Tout cela m'a paru tellement logique que j'ai ensuite écouté le livre d'Isabella Tree, "Wilding", que j'ai dévoré en quelques jours et que j'ai été stupéfait par son éclat et sa simplicité, et par le fait que tout cela avait un sens total. En résumé, ils laissent la nature guider le développement de l'habitat et emploient des substituts sur leur ancienne ferme arable pour imiter, aussi fidèlement que possible, la variété d'animaux clés qui auraient existé à l'époque préhistorique. Ils ont donc clôturé tout leur périmètre, placé des grilles à bétail le long des routes, des sentiers et des pistes cavalières et ont soigneusement introduit des bovins à longues cornes anglais pour les bisons, des daims et des cerfs rouges pour les élans et les cerfs rouges et des porcs Tamworth pour les sangliers. Pour les castors, ils ont utilisé... des castors et deux ans de travail avec une excavatrice pour décanaliser le cours de la rivière Adur.
J'avais été habitué à l'ancienne façon de « couper les broussailles saules pour préserver le marais », mais j'apprends maintenant que moi, comme beaucoup d'autres, j'ai hérité de l'attitude « le saule saule est mauvais » découlant du mantra « creuser pour la victoire » lorsque les broussailles étaient considérées comme non productives et pas bonnes à grand-chose. En fait, le saule saule ou saule chèvre (Salix caprea) est en fait une étoile de bioabondance. Il se classe au troisième rang, derrière le chêne en deuxième position et le bouleau en première position pour le nombre d'espèces de papillons qu'il abrite au Royaume-Uni. C'est également la plante nourricière des chenilles de l'une de nos espèces vedettes, le papillon empereur violet.

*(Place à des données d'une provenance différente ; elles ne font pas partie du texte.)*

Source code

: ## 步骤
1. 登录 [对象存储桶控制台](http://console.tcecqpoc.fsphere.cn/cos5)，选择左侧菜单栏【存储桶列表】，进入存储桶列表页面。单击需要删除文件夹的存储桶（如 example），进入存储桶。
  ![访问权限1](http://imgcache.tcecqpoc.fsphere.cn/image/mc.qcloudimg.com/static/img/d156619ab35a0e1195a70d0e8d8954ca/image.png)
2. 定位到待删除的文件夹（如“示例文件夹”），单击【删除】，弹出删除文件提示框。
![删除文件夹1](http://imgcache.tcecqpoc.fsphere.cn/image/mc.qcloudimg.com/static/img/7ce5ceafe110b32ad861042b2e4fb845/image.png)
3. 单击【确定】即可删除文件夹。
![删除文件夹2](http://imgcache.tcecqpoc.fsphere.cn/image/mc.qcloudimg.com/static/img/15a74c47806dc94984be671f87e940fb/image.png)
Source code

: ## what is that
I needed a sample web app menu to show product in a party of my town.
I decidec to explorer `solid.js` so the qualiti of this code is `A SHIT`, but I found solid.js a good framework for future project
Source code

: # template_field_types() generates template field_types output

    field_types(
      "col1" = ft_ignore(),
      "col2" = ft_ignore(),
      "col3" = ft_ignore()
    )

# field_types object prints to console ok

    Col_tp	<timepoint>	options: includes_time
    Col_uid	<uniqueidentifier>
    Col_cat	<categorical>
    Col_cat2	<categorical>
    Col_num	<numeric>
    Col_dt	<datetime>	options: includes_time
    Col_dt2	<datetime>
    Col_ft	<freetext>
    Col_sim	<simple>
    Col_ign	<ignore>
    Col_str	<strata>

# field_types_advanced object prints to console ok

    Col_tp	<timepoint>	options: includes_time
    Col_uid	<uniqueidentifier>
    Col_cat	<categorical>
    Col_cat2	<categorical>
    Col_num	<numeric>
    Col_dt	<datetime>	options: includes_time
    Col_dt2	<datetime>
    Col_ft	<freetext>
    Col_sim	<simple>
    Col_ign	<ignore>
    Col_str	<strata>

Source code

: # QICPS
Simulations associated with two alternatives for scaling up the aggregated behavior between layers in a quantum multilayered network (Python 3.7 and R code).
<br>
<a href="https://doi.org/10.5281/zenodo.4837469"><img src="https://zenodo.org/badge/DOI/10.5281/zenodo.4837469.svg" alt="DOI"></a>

Alors, armé de cette nouvelle masse d'informations passionnantes, que dois-je faire ensuite ? Je ne peux pas utiliser les mêmes proxies que le projet de réensauvagement de Knepp car certaines de nos clôtures sont si inexistantes que je dois laisser des bandes de ronces juste pour garder les équidés à l'intérieur. Nous avons des sangliers dans la région, mais ce n'est que cette année que des preuves de leur déracinage ont été trouvées sur Humpy Hill et même à 5 mètres des gîtes ! La chasse fait un travail efficace pour maintenir leur nombre incroyablement bas. Nous avons des chevreuils et des cerfs rouges dans la région, mais encore une fois, ils sont traqués et abattus chaque année. Nous n'avons pas d'aurochs (le bétail sauvage indigène aujourd'hui éteint qui parcourait l'Europe jusqu'à ce que le dernier soit abattu au 17e siècle), bien que je puisse ouvrir la porte périodiquement pour laisser entrer les bovins de boucherie Limousine du voisin, je suppose, à condition qu'ils ne soient pas aspergés d'Ivermectine, un médicament antiparasitaire.
Alors, que vais-je faire ? Il vaut mieux attendre la deuxième, la troisième ou la quatrième partie de ce blog, car je considère que ce processus peut prendre beaucoup de temps. Nous devons faire face au changement climatique et aux migrations d'espèces, mais tout le monde est invité à proposer des idées alors que nous nous apprêtons à créer une bioabondance au Moulin de Pensol.